**What you will do:** The listing is to be returned word for word, without its images.
★ ★ ★ ★
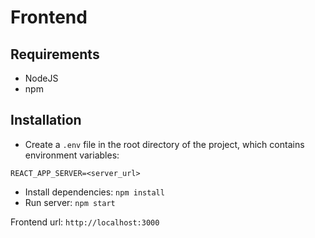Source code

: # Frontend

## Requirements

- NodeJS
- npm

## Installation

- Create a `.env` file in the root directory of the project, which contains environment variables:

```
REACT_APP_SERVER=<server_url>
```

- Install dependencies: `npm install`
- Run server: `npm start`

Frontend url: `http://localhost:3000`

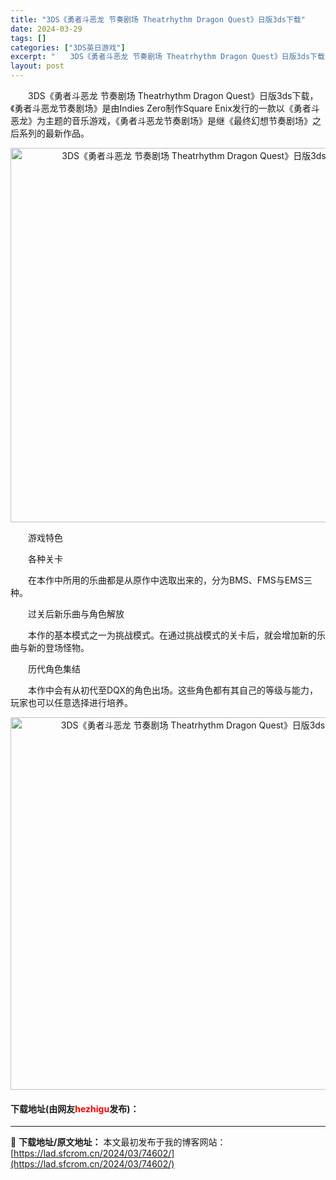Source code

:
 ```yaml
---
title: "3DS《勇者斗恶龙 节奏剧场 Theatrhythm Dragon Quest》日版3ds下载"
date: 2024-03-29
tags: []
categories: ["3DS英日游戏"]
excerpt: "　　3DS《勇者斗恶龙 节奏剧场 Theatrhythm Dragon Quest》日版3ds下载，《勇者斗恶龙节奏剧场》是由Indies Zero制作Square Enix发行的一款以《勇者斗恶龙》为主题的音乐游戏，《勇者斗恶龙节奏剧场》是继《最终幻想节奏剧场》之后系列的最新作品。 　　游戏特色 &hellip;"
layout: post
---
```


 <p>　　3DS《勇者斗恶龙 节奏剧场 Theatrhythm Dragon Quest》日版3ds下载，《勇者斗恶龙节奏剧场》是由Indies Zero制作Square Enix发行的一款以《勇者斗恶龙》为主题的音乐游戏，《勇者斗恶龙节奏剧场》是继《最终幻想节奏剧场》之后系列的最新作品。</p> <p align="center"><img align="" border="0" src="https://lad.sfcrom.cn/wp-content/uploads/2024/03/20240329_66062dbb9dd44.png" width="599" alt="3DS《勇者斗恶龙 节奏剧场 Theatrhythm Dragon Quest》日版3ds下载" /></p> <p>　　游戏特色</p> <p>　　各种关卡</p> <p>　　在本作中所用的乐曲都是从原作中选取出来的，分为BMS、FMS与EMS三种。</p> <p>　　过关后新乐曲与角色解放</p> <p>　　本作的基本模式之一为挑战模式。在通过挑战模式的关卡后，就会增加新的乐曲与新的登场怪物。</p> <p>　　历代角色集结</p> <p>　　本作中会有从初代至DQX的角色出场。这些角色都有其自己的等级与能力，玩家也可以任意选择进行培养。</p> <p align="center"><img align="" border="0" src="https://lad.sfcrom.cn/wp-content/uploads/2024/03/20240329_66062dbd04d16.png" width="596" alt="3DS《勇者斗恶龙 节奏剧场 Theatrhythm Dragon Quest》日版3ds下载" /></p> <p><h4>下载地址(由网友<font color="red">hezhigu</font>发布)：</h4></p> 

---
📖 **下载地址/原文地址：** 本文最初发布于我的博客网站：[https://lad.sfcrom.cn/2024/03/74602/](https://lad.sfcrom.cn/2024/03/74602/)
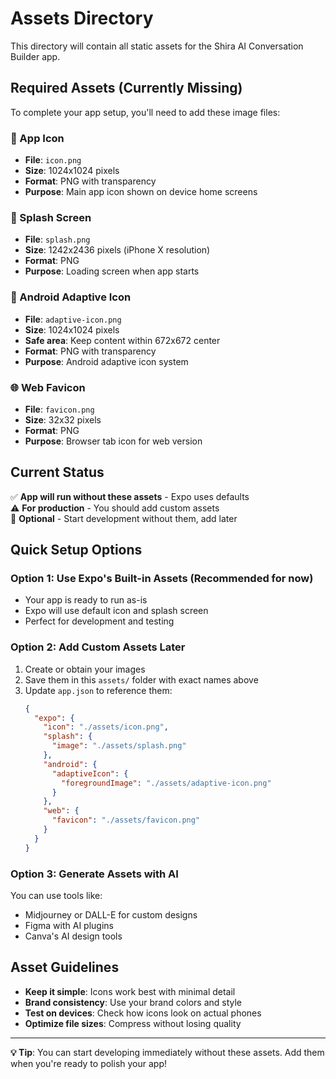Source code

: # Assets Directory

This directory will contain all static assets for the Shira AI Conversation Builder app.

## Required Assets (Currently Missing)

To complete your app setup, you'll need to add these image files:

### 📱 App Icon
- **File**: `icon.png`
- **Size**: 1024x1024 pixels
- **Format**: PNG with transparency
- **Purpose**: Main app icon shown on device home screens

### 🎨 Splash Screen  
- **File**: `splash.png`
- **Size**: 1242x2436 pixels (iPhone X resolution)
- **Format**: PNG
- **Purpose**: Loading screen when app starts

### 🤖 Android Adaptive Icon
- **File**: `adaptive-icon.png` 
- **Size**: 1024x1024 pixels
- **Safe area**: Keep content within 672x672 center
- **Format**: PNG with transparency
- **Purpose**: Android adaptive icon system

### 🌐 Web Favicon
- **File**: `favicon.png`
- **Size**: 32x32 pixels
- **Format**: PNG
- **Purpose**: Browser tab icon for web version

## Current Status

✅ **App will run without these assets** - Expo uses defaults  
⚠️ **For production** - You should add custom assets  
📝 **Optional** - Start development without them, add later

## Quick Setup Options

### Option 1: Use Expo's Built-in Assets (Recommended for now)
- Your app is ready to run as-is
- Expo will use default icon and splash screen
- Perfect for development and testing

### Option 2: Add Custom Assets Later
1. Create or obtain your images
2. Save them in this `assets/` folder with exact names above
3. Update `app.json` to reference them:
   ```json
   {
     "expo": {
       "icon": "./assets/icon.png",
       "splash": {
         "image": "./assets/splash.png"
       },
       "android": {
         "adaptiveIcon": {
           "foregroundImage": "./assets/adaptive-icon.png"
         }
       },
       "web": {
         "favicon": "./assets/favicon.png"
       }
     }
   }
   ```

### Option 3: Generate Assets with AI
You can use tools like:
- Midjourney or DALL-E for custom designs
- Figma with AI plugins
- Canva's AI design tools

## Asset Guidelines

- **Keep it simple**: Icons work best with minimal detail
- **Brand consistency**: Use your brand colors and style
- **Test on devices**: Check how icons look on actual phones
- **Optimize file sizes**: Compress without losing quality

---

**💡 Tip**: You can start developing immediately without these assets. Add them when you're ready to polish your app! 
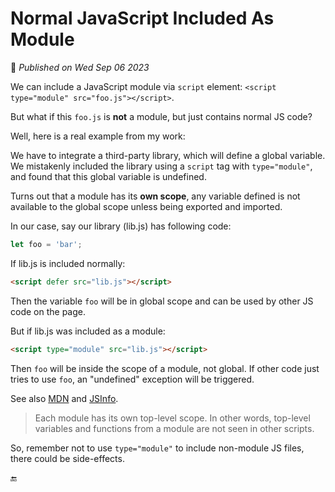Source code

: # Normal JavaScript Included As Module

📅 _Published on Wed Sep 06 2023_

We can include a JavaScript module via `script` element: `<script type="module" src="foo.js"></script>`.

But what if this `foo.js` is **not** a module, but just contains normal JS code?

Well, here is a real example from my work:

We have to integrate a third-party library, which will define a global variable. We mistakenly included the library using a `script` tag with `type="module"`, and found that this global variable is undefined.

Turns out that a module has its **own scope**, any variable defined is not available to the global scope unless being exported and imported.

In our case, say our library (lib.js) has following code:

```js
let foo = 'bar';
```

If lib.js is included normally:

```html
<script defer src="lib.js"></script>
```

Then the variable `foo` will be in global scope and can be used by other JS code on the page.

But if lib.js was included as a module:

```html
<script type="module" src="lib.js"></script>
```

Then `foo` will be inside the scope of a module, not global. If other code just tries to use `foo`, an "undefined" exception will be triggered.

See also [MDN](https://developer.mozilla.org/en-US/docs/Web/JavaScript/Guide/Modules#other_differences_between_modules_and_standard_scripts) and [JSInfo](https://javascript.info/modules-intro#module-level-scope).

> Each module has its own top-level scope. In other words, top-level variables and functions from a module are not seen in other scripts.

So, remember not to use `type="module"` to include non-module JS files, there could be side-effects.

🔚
★ ★ ★ ★
**Reply to the task:**
Source code

: # Frontend

## Requirements

- NodeJS
- npm

## Installation

- Create a `.env` file in the root directory of the project, which contains environment variables:

```
REACT_APP_SERVER=<server_url>
```

- Install dependencies: `npm install`
- Run server: `npm start`

Frontend url: `http://localhost:3000`

Source code

:
 ```yaml
---
title: "3DS《勇者斗恶龙 节奏剧场 Theatrhythm Dragon Quest》日版3ds下载"
date: 2024-03-29
tags: []
categories: ["3DS英日游戏"]
excerpt: "　　3DS《勇者斗恶龙 节奏剧场 Theatrhythm Dragon Quest》日版3ds下载，《勇者斗恶龙节奏剧场》是由Indies Zero制作Square Enix发行的一款以《勇者斗恶龙》为主题的音乐游戏，《勇者斗恶龙节奏剧场》是继《最终幻想节奏剧场》之后系列的最新作品。 　　游戏特色 &hellip;"
layout: post
---
```


 <p>　　3DS《勇者斗恶龙 节奏剧场 Theatrhythm Dragon Quest》日版3ds下载，《勇者斗恶龙节奏剧场》是由Indies Zero制作Square Enix发行的一款以《勇者斗恶龙》为主题的音乐游戏，《勇者斗恶龙节奏剧场》是继《最终幻想节奏剧场》之后系列的最新作品。</p> <p align="center"><img align="" border="0" src="https://lad.sfcrom.cn/wp-content/uploads/2024/03/20240329_66062dbb9dd44.png" width="599" alt="3DS《勇者斗恶龙 节奏剧场 Theatrhythm Dragon Quest》日版3ds下载" /></p> <p>　　游戏特色</p> <p>　　各种关卡</p> <p>　　在本作中所用的乐曲都是从原作中选取出来的，分为BMS、FMS与EMS三种。</p> <p>　　过关后新乐曲与角色解放</p> <p>　　本作的基本模式之一为挑战模式。在通过挑战模式的关卡后，就会增加新的乐曲与新的登场怪物。</p> <p>　　历代角色集结</p> <p>　　本作中会有从初代至DQX的角色出场。这些角色都有其自己的等级与能力，玩家也可以任意选择进行培养。</p> <p align="center"><img align="" border="0" src="https://lad.sfcrom.cn/wp-content/uploads/2024/03/20240329_66062dbd04d16.png" width="596" alt="3DS《勇者斗恶龙 节奏剧场 Theatrhythm Dragon Quest》日版3ds下载" /></p> <p><h4>下载地址(由网友<font color="red">hezhigu</font>发布)：</h4></p> 

---
📖 **下载地址/原文地址：** 本文最初发布于我的博客网站：[https://lad.sfcrom.cn/2024/03/74602/](https://lad.sfcrom.cn/2024/03/74602/)
Source code

: # Assets Directory

This directory will contain all static assets for the Shira AI Conversation Builder app.

## Required Assets (Currently Missing)

To complete your app setup, you'll need to add these image files:

### 📱 App Icon
- **File**: `icon.png`
- **Size**: 1024x1024 pixels
- **Format**: PNG with transparency
- **Purpose**: Main app icon shown on device home screens

### 🎨 Splash Screen  
- **File**: `splash.png`
- **Size**: 1242x2436 pixels (iPhone X resolution)
- **Format**: PNG
- **Purpose**: Loading screen when app starts

### 🤖 Android Adaptive Icon
- **File**: `adaptive-icon.png` 
- **Size**: 1024x1024 pixels
- **Safe area**: Keep content within 672x672 center
- **Format**: PNG with transparency
- **Purpose**: Android adaptive icon system

### 🌐 Web Favicon
- **File**: `favicon.png`
- **Size**: 32x32 pixels
- **Format**: PNG
- **Purpose**: Browser tab icon for web version

## Current Status

✅ **App will run without these assets** - Expo uses defaults  
⚠️ **For production** - You should add custom assets  
📝 **Optional** - Start development without them, add later

## Quick Setup Options

### Option 1: Use Expo's Built-in Assets (Recommended for now)
- Your app is ready to run as-is
- Expo will use default icon and splash screen
- Perfect for development and testing

### Option 2: Add Custom Assets Later
1. Create or obtain your images
2. Save them in this `assets/` folder with exact names above
3. Update `app.json` to reference them:
   ```json
   {
     "expo": {
       "icon": "./assets/icon.png",
       "splash": {
         "image": "./assets/splash.png"
       },
       "android": {
         "adaptiveIcon": {
           "foregroundImage": "./assets/adaptive-icon.png"
         }
       },
       "web": {
         "favicon": "./assets/favicon.png"
       }
     }
   }
   ```

### Option 3: Generate Assets with AI
You can use tools like:
- Midjourney or DALL-E for custom designs
- Figma with AI plugins
- Canva's AI design tools

## Asset Guidelines

- **Keep it simple**: Icons work best with minimal detail
- **Brand consistency**: Use your brand colors and style
- **Test on devices**: Check how icons look on actual phones
- **Optimize file sizes**: Compress without losing quality

---

**💡 Tip**: You can start developing immediately without these assets. Add them when you're ready to polish your app! 
Source code

: # Normal JavaScript Included As Module

📅 _Published on Wed Sep 06 2023_

We can include a JavaScript module via `script` element: `<script type="module" src="foo.js"></script>`.

But what if this `foo.js` is **not** a module, but just contains normal JS code?

Well, here is a real example from my work:

We have to integrate a third-party library, which will define a global variable. We mistakenly included the library using a `script` tag with `type="module"`, and found that this global variable is undefined.

Turns out that a module has its **own scope**, any variable defined is not available to the global scope unless being exported and imported.

In our case, say our library (lib.js) has following code:

```js
let foo = 'bar';
```

If lib.js is included normally:

```html
<script defer src="lib.js"></script>
```

Then the variable `foo` will be in global scope and can be used by other JS code on the page.

But if lib.js was included as a module:

```html
<script type="module" src="lib.js"></script>
```

Then `foo` will be inside the scope of a module, not global. If other code just tries to use `foo`, an "undefined" exception will be triggered.

See also [MDN](https://developer.mozilla.org/en-US/docs/Web/JavaScript/Guide/Modules#other_differences_between_modules_and_standard_scripts) and [JSInfo](https://javascript.info/modules-intro#module-level-scope).

> Each module has its own top-level scope. In other words, top-level variables and functions from a module are not seen in other scripts.

So, remember not to use `type="module"` to include non-module JS files, there could be side-effects.

🔚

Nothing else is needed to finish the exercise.